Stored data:
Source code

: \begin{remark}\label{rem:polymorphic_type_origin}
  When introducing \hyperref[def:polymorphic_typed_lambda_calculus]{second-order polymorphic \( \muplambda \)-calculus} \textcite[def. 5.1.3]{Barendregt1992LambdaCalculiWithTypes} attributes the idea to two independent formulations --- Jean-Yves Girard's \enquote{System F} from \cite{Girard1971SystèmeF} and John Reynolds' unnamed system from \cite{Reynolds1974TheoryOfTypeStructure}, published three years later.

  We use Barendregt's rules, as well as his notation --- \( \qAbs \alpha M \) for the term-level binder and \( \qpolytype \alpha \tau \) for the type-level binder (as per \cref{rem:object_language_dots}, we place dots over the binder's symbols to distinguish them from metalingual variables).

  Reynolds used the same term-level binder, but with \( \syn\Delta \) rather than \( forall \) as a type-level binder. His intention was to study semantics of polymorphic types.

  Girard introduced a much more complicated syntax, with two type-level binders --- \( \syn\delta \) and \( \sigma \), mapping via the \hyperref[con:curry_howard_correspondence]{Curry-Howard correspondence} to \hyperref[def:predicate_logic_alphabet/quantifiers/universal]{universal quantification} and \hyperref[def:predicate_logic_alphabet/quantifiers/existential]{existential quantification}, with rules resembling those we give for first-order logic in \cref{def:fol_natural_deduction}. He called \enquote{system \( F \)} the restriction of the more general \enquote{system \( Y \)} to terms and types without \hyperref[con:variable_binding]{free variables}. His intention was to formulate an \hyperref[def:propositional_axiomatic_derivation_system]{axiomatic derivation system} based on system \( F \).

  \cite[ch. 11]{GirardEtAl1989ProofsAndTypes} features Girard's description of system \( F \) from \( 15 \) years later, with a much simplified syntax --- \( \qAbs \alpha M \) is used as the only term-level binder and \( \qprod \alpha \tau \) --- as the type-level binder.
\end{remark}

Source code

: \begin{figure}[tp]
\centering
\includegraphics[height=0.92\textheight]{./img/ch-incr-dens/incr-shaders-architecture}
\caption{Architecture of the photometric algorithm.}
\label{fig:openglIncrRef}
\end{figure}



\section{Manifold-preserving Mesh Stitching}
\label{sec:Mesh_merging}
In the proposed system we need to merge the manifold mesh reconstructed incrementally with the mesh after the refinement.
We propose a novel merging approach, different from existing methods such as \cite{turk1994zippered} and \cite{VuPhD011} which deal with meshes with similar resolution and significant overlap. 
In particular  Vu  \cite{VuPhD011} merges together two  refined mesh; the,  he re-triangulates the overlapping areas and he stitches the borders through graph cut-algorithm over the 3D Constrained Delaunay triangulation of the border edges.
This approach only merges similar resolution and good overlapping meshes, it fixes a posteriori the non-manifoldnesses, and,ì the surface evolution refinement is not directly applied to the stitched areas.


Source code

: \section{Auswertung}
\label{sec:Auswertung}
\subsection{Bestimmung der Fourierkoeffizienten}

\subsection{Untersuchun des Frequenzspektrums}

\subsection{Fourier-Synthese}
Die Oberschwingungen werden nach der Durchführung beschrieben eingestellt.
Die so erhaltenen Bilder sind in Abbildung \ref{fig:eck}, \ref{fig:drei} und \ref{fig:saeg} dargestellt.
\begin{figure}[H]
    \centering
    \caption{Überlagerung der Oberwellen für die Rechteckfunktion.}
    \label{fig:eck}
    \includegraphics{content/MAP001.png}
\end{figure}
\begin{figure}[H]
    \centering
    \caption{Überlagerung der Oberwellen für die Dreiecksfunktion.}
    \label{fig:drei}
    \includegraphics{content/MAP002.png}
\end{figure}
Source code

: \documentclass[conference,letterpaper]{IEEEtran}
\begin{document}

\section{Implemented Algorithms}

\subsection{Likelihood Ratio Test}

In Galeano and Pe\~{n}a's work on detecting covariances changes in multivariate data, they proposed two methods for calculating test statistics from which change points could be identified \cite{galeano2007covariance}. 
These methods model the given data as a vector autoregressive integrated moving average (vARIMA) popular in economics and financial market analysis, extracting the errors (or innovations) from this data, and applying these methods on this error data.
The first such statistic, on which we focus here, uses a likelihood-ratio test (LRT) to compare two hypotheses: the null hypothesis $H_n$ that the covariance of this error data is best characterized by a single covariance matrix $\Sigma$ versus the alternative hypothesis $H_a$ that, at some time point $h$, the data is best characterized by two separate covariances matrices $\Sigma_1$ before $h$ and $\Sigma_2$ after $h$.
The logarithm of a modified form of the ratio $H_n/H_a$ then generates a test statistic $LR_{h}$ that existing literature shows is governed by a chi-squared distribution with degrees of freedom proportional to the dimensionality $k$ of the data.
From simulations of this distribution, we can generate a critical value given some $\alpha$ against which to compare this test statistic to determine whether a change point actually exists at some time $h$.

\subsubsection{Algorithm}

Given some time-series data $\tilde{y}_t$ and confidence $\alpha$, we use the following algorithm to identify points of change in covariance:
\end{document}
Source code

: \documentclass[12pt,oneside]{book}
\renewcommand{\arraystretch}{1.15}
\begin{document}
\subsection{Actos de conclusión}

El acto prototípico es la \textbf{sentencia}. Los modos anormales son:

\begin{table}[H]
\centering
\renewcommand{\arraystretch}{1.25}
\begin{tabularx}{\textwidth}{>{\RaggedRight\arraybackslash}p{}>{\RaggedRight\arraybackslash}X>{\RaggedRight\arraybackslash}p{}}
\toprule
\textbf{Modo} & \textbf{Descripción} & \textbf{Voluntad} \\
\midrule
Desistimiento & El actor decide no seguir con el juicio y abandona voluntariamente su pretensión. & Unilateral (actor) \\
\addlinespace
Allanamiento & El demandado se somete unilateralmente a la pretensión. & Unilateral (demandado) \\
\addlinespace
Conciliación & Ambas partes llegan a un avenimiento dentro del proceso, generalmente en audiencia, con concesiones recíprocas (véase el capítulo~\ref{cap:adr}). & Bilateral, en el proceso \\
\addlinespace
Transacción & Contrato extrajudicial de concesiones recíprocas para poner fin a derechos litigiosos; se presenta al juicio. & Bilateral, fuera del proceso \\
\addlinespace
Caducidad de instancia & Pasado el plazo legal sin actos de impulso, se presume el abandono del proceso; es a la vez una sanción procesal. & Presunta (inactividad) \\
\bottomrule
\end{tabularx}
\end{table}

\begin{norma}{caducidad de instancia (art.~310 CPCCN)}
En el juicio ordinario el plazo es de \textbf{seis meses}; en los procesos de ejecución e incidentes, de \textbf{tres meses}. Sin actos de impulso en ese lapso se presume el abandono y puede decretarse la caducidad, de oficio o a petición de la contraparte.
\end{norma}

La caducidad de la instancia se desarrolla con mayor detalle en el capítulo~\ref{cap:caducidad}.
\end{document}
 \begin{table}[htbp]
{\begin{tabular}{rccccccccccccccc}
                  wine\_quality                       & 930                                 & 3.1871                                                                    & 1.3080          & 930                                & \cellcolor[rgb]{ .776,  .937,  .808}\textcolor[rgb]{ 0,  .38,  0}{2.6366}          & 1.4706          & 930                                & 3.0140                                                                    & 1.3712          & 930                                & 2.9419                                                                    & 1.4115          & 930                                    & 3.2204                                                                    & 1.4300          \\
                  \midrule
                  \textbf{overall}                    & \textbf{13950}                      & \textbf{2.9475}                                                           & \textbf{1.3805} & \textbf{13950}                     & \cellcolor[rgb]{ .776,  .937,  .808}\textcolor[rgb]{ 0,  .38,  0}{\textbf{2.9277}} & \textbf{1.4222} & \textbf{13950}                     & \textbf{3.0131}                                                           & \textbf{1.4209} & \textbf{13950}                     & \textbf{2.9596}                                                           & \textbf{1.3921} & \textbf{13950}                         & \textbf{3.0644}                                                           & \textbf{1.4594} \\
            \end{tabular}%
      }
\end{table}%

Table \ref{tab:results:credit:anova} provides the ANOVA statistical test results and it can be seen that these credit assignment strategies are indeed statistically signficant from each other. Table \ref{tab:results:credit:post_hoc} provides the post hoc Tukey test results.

• _Task to carry out_: Write out the records exactly, starting at the first line and stopping after the line that contains "We use Barendregt's".

• _Solution to this task_:
Source code

: \begin{remark}\label{rem:polymorphic_type_origin}
  When introducing \hyperref[def:polymorphic_typed_lambda_calculus]{second-order polymorphic \( \muplambda \)-calculus} \textcite[def. 5.1.3]{Barendregt1992LambdaCalculiWithTypes} attributes the idea to two independent formulations --- Jean-Yves Girard's \enquote{System F} from \cite{Girard1971SystèmeF} and John Reynolds' unnamed system from \cite{Reynolds1974TheoryOfTypeStructure}, published three years later.

  We use Barendregt's rules, as well as his notation --- \( \qAbs \alpha M \) for the term-level binder and \( \qpolytype \alpha \tau \) for the type-level binder (as per \cref{rem:object_language_dots}, we place dots over the binder's symbols to distinguish them from metalingual variables).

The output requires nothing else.